L’occasion est bonne, puisque le dossier de ce numéro porte sur les pratiques urbaines, de parler de la toile de fond socio-économique sur laquelle agissent les artistes ayant choisi d’intervenir dans leur milieu immédiat, un environnement qui a sa vie propre, marquée par des phénomènes sociaux auxquels on ne peut échapper.

« Oubliez Djibouti, Samarcande et Guadalajara; Montréal a le plus beau nom (1). »

Bien que le dossier s’intéresse aussi à ce qui se fait à Québec et à Joliette, j'insisterai sur Montréal, là où j’habite. Et comment est-elle, ma ville ? Il est déplorable de constater qu'elle est gérée comme une entreprise qui cherche à se positionner sur le plan de la compétitivité, qui veut s’agrandir pour se tailler une place au palmarès des grandes villes du monde, et ce, au détriment des conditions de vie de la population. Nous vivons dans un monde tellement contaminé par la prédominante valeur économique, qui atteint aussi l’administration actuelle de Montréal : on est prêt à «vendre son âme» au plus offrant, à offrir des privilèges à quiconque (entreprise, promoteur) investira dans la ville et contribuera à son développement économique. Le processus des fusions municipales actuellement en cours suit le même courant : Montréal veut être parmi les méga-cités qui fournissent les ressources aux méga-entreprises pour que celles-ci concurrencent d'autres méga-entreprises appuyées par d'autres méga-cités (et leur méga-bureaucratie, pouvons-nous ajouter). Une ville conçue pour le profit privé.

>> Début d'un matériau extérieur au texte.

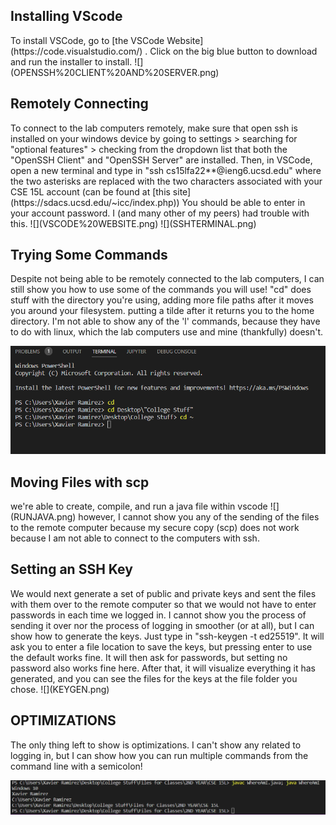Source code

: <h2>Installing VScode</h2>
To install VSCode, go to [the VSCode Website](https://code.visualstudio.com/) . Click on the big blue button to download and run the installer to install.
![](OPENSSH%20CLIENT%20AND%20SERVER.png)

<h2>Remotely Connecting</h2>
To connect to the lab computers remotely, make sure that open ssh is installed on your windows device by going to settings > searching for "optional features" > checking from the dropdown list that both the "OpenSSH Client" and "OpenSSH Server" are installed.
Then, in VSCode, open a new terminal and type in "ssh cs15lfa22**@ieng6.ucsd.edu" where the two asterisks are replaced with the two characters associated with your CSE 15L account (can be found at [this site](https://sdacs.ucsd.edu/~icc/index.php))
You should be able to enter in your account password. I (and many other of my peers) had trouble with this.
![](VSCODE%20WEBSITE.png)
![](SSHTERMINAL.png)

<h2>Trying Some Commands</h2>
Despite not being able to be remotely connected to the lab computers, I can still show you how to use some of the commands you will use! 
"cd" does stuff with the directory you're using, adding more file paths after it moves you around your filesystem. putting a tilde after it returns you to the home directory.
I'm not able to show any of the 'l' commands, because they have to do with linux, which the lab computers use and mine (thankfully) doesn't.

![](TERMINAL%20COMMANDS.png)

<h2>Moving Files with scp</h2>
we're able to create, compile, and run a java file within vscode
![](RUNJAVA.png)
however, I cannot show you any of the sending of the files to the remote computer because my secure copy (scp) does not work because I am not able to connect to the computers with ssh.

<h2>Setting an SSH Key</h2>
We would next generate a set of public and private keys and sent the files with them over to the remote computer so that we would not have to enter passwords in each time we logged in. I cannot show you the process of sending it over nor the process of logging in smoother (or at all), but I can show how to generate the keys. Just type in "ssh-keygen -t ed25519". It will ask you to enter a file location to save the keys, but pressing enter to use the default works fine. It will then ask for passwords, but setting no password also works fine here. After that, it will visualize everything it has generated, and you can see the files for the keys at the file folder you chose.
![](KEYGEN.png)

<h2>OPTIMIZATIONS</h2>
The only thing left to show is optimizations. I can't show any related to logging in, but I can show how you can run multiple commands from the command line with a semicolon!

![](OPTIMIZATIONSWOO.png)
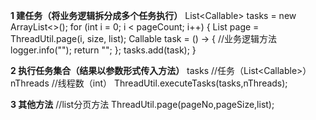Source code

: **1 建任务（将业务逻辑拆分成多个任务执行）**
List<Callable<String>> tasks = new ArrayList<>();
for (int i = 0; i < pageCount; i++) {
    List page = ThreadUtil.page(i, size, list);
    Callable<String> task = () -> {
        //业务逻辑方法
        logger.info("");
        return "";
    };
    tasks.add(task);
}

**2 执行任务集合（结果以参数形式传入方法）**
tasks //任务（List<Callable<String>>）
nThreads //线程数（int）
ThreadUtil.executeTasks(tasks,nThreads);

**3 其他方法**
//list分页方法
ThreadUtil.page(pageNo,pageSize,list);
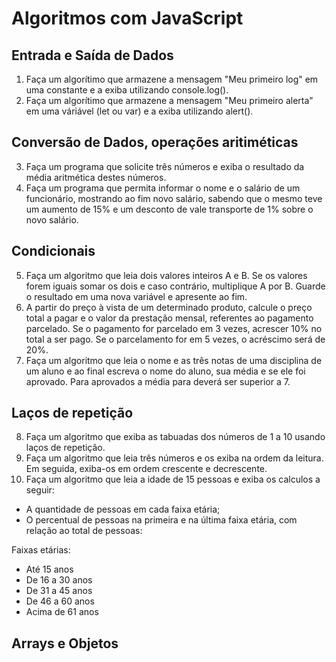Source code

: # Algoritmos com JavaScript

## Entrada e Saída de Dados
1. Faça um algorítimo que armazene a mensagem "Meu primeiro log" em uma constante e a exiba utilizando console.log().
2. Faça um algorítimo que armazene a mensagem "Meu primeiro alerta" em uma váriável (let ou var) e a exiba utilizando alert().

## Conversão de Dados, operações aritiméticas
3. Faça um programa que solicite três números e exiba o resultado da média aritmética destes números.
4. Faça um programa que permita informar o nome e o salário de um funcionário, mostrando ao fim novo salário, sabendo que o mesmo teve um aumento de 15% e um desconto de vale transporte de 1% sobre o novo salário.

## Condicionais
5. Faça um algoritmo que leia dois valores inteiros A e B. Se os valores forem iguais somar os dois e caso contrário, multiplique A por B. Guarde o resultado em uma nova variável e apresente ao fim.
6. A partir do preço à vista de um determinado produto, calcule o preço total a pagar e o valor da prestação mensal, referentes ao pagamento parcelado. Se o pagamento for  parcelado em 3 vezes, acrescer 10% no total a ser pago. Se o parcelamento for em 5 vezes, o acréscimo será de 20%.
7. Faça um algoritmo que leia o nome e as três notas de uma disciplina de um aluno e ao final escreva o nome do aluno, sua média e se ele foi aprovado. Para aprovados a média para deverá ser superior a 7.

## Laços de repetição
8. Faça um algoritmo que exiba as tabuadas dos números de 1 a 10 usando laços de repetição.
9. Faça um algoritmo que leia três números e os exiba na ordem da leitura. Em seguida, exiba-os em ordem crescente e decrescente.
10. Faça um algoritmo que leia a idade de 15 pessoas e exiba os calculos a seguir:
  * A quantidade de pessoas em cada faixa etária;
  * O percentual de pessoas na primeira e na última faixa etária, com relação ao total de pessoas: 

Faixas etárias:
* Até 15 anos
* De 16 a 30 anos
* De 31 a 45 anos
* De 46 a 60 anos
* Acima de 61 anos

## Arrays e Objetos
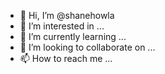 - 👋 Hi, I’m @shanehowla
- 👀 I’m interested in ...
- 🌱 I’m currently learning ...
- 💞️ I’m looking to collaborate on ...
- 📫 How to reach me ...

<!---
shanehowla/shanehowla is a ✨ special ✨ repository because its `README.md` (this file) appears on your GitHub profile.
You can click the Preview link to take a look at your changes.
--->
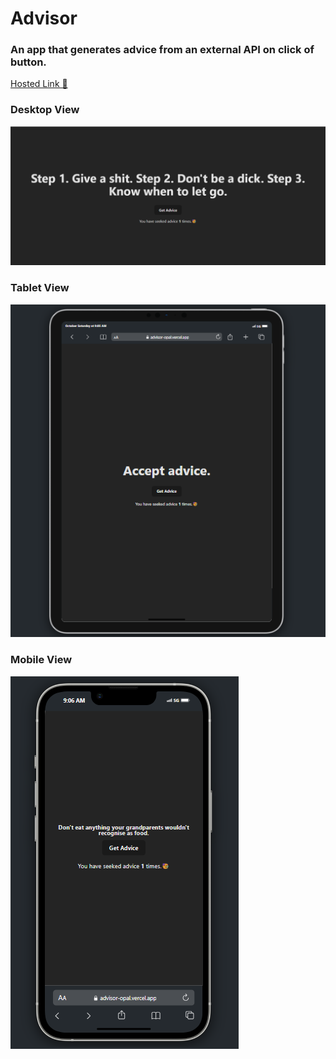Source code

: # Advisor

### An app that generates advice from an external API on click of button.

[Hosted Link 🚀](https://advisor-opal.vercel.app/)

### Desktop View

![Screenshot of Advisor](./public/desktop.png)

### Tablet View

![Screenshot of Advisor](./public/tablet.png)

### Mobile View

![Screenshot of Advisor](./public/mobile.png)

« Dans un contexte global, parler de la Cité du multimédia à Singapour a un impact plus élevé que de parler de la rue Drolet (2). »

Les motivations sous-jacentes à ce projet de fusions municipales sont escamotées au profit d'autres arguments qui tentent de vendre l'idée à une population qui n'en retirera aucun bénéfice. On pense ici à cette phrase tirée de l’Alzheimer social de Paul Grégoire, publié dans ce numéro : « Fais-toi z’en pas, si Internet faisait pas l’affaire des riches, ça existerait pu. » On fait miroiter à la population d'éventuelles « économies » découlant des « rationalisations » opérées lors du processus de fusion. Ces économies ne seront évidemment pas faites sur le dos des bien-nantis et du personnel politique actuel des villes.

« [...] cette superbe agglomération de béton érigée par le capital étranger [...] Victoire de l'argent sur le sentiment, évolution fatale de toutes les grandes agglomérations, les villes contemporaines n'appartiennent plus à leurs habitants (3). »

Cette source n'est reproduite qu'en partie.